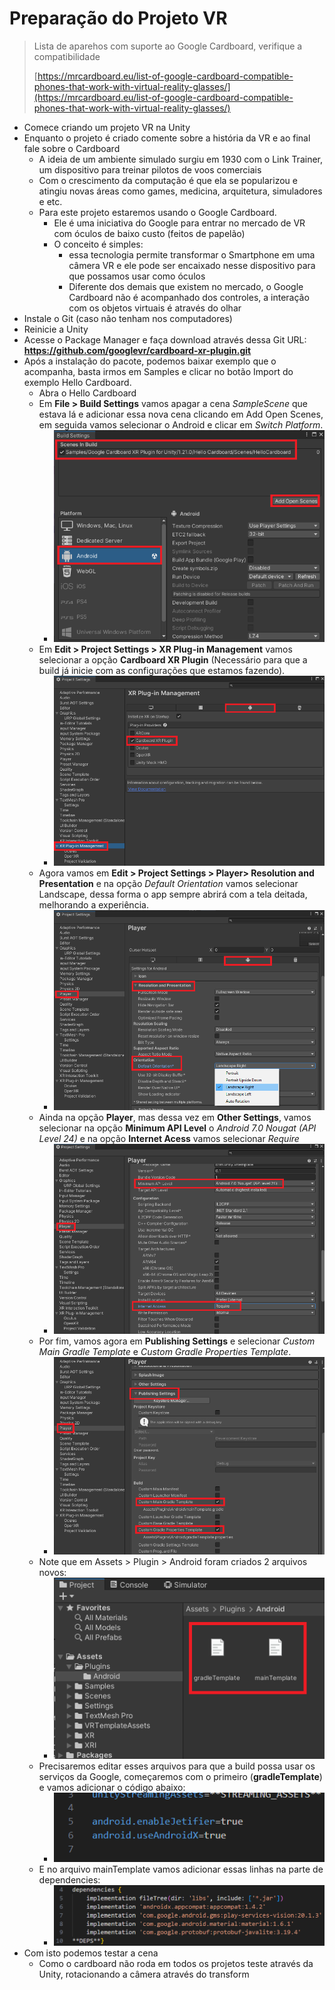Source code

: # Preparação do Projeto VR

> 
> Lista de aparehos com suporte ao Google Cardboard, verifique a compatibilidade
> 
> [https://mrcardboard.eu/list-of-google-cardboard-compatible-phones-that-work-with-virtual-reality-glasses/](https://mrcardboard.eu/list-of-google-cardboard-compatible-phones-that-work-with-virtual-reality-glasses/)
>

- Comece criando um projeto VR na Unity
- Enquanto o projeto é criado comente sobre a história da VR e ao final fale sobre o Cardboard
  - A ideia de um ambiente simulado surgiu em 1930 com o Link Trainer, um dispositivo para treinar pilotos de voos comerciais
  - Com o crescimento da computação é que ela se popularizou e atingiu novas áreas como games, medicina, arquitetura, simuladores e etc.
  - Para este projeto estaremos usando o Google Cardboard.
    - Ele é uma iniciativa do Google para entrar no mercado de VR com óculos de baixo custo (feitos de papelão)
    - O conceito é simples: 
      - essa tecnologia permite transformar o Smartphone em uma câmera VR e ele pode ser encaixado nesse dispositivo para que possamos usar como óculos
      - Diferente dos demais que existem no mercado, o Google Cardboard não é acompanhado dos controles, a interação com os objetos virtuais é através do olhar
- Instale o Git (caso não tenham nos computadores)
- Reinicie a Unity
- Acesse o Package Manager e faça download através dessa Git URL: **https://github.com/googlevr/cardboard-xr-plugin.git**
- Após a instalação do pacote, podemos baixar exemplo que o acompanha, basta irmos em Samples e clicar no botão Import do exemplo Hello Cardboard.
  - Abra o Hello Cardboard
  - Em **File > Build Settings** vamos apagar a cena *SampleScene* que estava lá e adicionar essa nova cena clicando em Add Open Scenes, em seguida vamos selecionar o Android e clicar em *Switch Platform*.
    - ![001](Screenshots/001.png)
  - Em **Edit > Project Settings > XR Plug-in Management** vamos selecionar a opção **Cardboard XR Plugin** (Necessário para que a build já inicie com as configurações que estamos fazendo).
    - ![002](Screenshots/002.png)
  - Agora vamos em **Edit > Project Settings > Player> Resolution and Presentation** e na opção *Default Orientation* vamos selecionar Landscape, dessa forma o app sempre abrirá com a tela deitada, melhorando a experiência.
    - ![003](Screenshots/003.png)
  - Ainda na opção **Player**, mas dessa vez em **Other Settings**, vamos selecionar na opção **Minimum API Level** o *Android 7.0 Nougat (API Level 24)* e na opção **Internet Acess** vamos selecionar *Require*
    - ![004](Screenshots/004.png)
  - Por fim, vamos agora em **Publishing Settings** e selecionar *Custom Main Gradle Template* e *Custom Gradle Properties Template*.
    - ![005](Screenshots/005.png)
  - Note que em Assets > Plugin > Android foram criados 2 arquivos novos:
    - ![006](Screenshots/006.png)
  - Precisaremos editar esses arquivos para que a build possa usar os serviços da Google, começaremos com o primeiro (**gradleTemplate**) e vamos adicionar o código abaixo:
    - ![007](Screenshots/007.png)
  - E no arquivo mainTemplate vamos adicionar essas linhas na parte de dependencies:
    - ![008](Screenshots/008.png)
- Com isto podemos testar a cena
  - Como o cardboard não roda em todos os projetos teste através da Unity, rotacionando a câmera através do transform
□ □ □ □ □
**Instructions to follow:**
Starting at the line that contains "- Reinicie a Unity", write out every line through the end of the entries, exactly and with nothing added.

**Answer box:**
- Reinicie a Unity
- Acesse o Package Manager e faça download através dessa Git URL: **https://github.com/googlevr/cardboard-xr-plugin.git**
- Após a instalação do pacote, podemos baixar exemplo que o acompanha, basta irmos em Samples e clicar no botão Import do exemplo Hello Cardboard.
  - Abra o Hello Cardboard
  - Em **File > Build Settings** vamos apagar a cena *SampleScene* que estava lá e adicionar essa nova cena clicando em Add Open Scenes, em seguida vamos selecionar o Android e clicar em *Switch Platform*.
    - ![001](Screenshots/001.png)
  - Em **Edit > Project Settings > XR Plug-in Management** vamos selecionar a opção **Cardboard XR Plugin** (Necessário para que a build já inicie com as configurações que estamos fazendo).
    - ![002](Screenshots/002.png)
  - Agora vamos em **Edit > Project Settings > Player> Resolution and Presentation** e na opção *Default Orientation* vamos selecionar Landscape, dessa forma o app sempre abrirá com a tela deitada, melhorando a experiência.
    - ![003](Screenshots/003.png)
  - Ainda na opção **Player**, mas dessa vez em **Other Settings**, vamos selecionar na opção **Minimum API Level** o *Android 7.0 Nougat (API Level 24)* e na opção **Internet Acess** vamos selecionar *Require*
    - ![004](Screenshots/004.png)
  - Por fim, vamos agora em **Publishing Settings** e selecionar *Custom Main Gradle Template* e *Custom Gradle Properties Template*.
    - ![005](Screenshots/005.png)
  - Note que em Assets > Plugin > Android foram criados 2 arquivos novos:
    - ![006](Screenshots/006.png)
  - Precisaremos editar esses arquivos para que a build possa usar os serviços da Google, começaremos com o primeiro (**gradleTemplate**) e vamos adicionar o código abaixo:
    - ![007](Screenshots/007.png)
  - E no arquivo mainTemplate vamos adicionar essas linhas na parte de dependencies:
    - ![008](Screenshots/008.png)
- Com isto podemos testar a cena
  - Como o cardboard não roda em todos os projetos teste através da Unity, rotacionando a câmera através do transform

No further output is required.